Ele me puxou até os fundos do colégio, onde havia um belo jardim com variedades de flores, três bancos de madeiras, que ficava em volta de uma árvore de cerejeira, fazendo com que ela se destacasse entre outras, a grama era bem verde, e continha pedras fazendo caminho por todo jardim que levavam a uma fonte onde jorrava água através de um pote que era segurado por uma sereia, ela tinha algo como argolas presas na cauda.
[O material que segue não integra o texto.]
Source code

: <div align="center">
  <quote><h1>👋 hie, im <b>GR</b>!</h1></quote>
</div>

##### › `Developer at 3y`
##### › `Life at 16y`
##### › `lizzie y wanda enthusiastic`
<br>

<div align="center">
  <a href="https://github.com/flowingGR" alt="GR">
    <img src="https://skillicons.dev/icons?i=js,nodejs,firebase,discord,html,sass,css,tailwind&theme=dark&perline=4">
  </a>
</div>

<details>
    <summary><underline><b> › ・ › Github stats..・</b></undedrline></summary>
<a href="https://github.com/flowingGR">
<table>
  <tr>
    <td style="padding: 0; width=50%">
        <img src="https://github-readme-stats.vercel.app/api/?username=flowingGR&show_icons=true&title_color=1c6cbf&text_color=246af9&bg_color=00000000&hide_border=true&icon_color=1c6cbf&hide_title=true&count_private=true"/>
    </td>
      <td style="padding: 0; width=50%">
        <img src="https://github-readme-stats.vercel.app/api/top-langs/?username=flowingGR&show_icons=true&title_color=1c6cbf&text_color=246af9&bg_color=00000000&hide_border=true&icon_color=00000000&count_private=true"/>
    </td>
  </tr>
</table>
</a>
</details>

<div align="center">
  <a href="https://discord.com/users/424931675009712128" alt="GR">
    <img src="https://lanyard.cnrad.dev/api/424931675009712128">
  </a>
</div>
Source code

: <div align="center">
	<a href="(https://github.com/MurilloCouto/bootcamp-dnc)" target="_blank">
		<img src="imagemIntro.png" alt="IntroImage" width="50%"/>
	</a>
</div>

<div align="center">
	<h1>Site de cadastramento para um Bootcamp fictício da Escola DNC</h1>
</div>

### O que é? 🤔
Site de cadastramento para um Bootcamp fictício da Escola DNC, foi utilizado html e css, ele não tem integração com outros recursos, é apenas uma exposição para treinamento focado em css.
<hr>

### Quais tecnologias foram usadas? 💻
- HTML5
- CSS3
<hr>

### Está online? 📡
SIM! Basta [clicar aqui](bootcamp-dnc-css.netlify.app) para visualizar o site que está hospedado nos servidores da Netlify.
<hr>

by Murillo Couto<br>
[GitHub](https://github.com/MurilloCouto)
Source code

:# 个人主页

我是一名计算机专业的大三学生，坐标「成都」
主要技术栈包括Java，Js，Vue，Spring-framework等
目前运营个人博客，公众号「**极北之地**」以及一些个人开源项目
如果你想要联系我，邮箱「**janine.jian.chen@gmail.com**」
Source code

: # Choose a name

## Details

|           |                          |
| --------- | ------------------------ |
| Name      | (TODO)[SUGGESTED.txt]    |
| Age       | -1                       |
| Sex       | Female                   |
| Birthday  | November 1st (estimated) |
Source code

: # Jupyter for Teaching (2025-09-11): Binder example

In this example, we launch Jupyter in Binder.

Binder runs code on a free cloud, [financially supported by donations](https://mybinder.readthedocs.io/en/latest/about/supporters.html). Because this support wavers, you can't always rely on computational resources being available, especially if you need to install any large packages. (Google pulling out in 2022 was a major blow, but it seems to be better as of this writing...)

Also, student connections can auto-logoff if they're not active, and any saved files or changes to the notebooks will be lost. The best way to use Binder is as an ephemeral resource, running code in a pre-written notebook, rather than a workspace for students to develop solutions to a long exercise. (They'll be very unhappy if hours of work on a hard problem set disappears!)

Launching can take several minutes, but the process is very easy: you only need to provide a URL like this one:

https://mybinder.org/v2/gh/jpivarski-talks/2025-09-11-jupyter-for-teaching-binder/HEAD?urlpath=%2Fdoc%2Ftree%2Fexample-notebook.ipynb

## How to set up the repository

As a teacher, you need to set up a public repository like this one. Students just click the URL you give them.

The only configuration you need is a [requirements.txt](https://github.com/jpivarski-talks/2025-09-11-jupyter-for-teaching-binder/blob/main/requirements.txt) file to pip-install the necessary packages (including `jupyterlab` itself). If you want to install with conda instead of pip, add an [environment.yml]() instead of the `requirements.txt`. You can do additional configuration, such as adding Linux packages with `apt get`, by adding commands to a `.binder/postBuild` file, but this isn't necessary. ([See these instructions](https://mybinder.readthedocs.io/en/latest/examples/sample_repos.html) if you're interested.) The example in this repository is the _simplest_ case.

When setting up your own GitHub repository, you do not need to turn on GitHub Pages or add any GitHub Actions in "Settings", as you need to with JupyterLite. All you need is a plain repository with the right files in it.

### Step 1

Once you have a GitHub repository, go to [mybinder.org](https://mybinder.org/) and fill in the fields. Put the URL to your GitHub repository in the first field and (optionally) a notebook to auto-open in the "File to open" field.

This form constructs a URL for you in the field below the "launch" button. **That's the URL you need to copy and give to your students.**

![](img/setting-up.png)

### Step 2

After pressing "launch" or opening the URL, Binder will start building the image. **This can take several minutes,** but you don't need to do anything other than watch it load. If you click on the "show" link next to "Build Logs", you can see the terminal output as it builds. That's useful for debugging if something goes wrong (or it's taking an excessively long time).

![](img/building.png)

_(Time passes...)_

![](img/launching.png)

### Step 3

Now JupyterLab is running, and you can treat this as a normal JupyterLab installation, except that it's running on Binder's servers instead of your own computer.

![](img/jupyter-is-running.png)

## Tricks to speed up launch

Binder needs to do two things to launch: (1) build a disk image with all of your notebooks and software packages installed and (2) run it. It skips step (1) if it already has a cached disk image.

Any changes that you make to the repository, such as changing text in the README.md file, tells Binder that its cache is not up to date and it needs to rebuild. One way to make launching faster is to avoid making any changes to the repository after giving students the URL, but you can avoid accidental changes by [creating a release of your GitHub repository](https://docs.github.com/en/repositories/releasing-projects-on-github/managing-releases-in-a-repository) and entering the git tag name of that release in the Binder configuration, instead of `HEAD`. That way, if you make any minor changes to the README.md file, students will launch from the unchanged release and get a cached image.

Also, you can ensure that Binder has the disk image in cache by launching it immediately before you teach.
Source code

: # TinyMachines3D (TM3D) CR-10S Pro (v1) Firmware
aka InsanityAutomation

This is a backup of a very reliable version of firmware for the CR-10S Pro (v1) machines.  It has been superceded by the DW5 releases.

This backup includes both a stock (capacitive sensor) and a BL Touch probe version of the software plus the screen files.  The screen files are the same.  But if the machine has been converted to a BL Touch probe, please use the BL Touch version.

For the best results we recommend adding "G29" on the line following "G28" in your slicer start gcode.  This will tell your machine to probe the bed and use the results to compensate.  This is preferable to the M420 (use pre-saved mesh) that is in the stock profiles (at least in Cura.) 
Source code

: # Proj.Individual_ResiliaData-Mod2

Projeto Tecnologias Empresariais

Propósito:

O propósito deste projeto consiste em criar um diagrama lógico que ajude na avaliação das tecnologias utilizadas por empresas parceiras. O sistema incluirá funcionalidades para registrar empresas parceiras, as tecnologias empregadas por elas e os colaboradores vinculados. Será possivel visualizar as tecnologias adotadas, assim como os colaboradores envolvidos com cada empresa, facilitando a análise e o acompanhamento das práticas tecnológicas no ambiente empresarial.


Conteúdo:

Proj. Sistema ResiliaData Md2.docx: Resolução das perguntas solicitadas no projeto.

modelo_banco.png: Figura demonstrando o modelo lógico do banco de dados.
Aquilo parecia um bosque escondido, mas todos do colégio sabiam de sua existência, afinal, quem sempre cuidava dele era Mirajane Strauss. Mira, como todos a chamavam, era a irmã de Elfman e Lisanna Strauss. Ela era de pele clara e de rosto angelical, cabelos lisos e brancos como a neve, foi considerada a mulher mais linda de Fiore quando modelo, porém, depois que sua irmã sofreu um grave acidente, resultando num grave coma, desistiu da vida de viagens. E quis ficar o mais perto possível de sua irmã. Acabando com a sua promissora carreira, entretanto, da mesma forma, dizia que preferia ser fiel a sua família, do que sair por aí e esquecer os seus irmãos, enquanto passavam por dificuldades. Ainda hoje ela visita sua irmã o máximo que pode.

— Erza? Está me escutando? – Saio dos meus devaneios rapidamente e encaro o azulado.

— Desculpa, pode repetir?

— Hm... Bom... – Ele volta a corar novamente, e começa a olhar para os lados, verificando se alguém estava escutando. – Vou ser direto. Eu realmente aprendi K-POP?! – Então era sobre isso? E eu tola pensando que ele poderia ter se lembrado de algo sobre nós ou apenas lembrado sobre mim... Tola. Como fui tão patética assim? Francamente, Erza.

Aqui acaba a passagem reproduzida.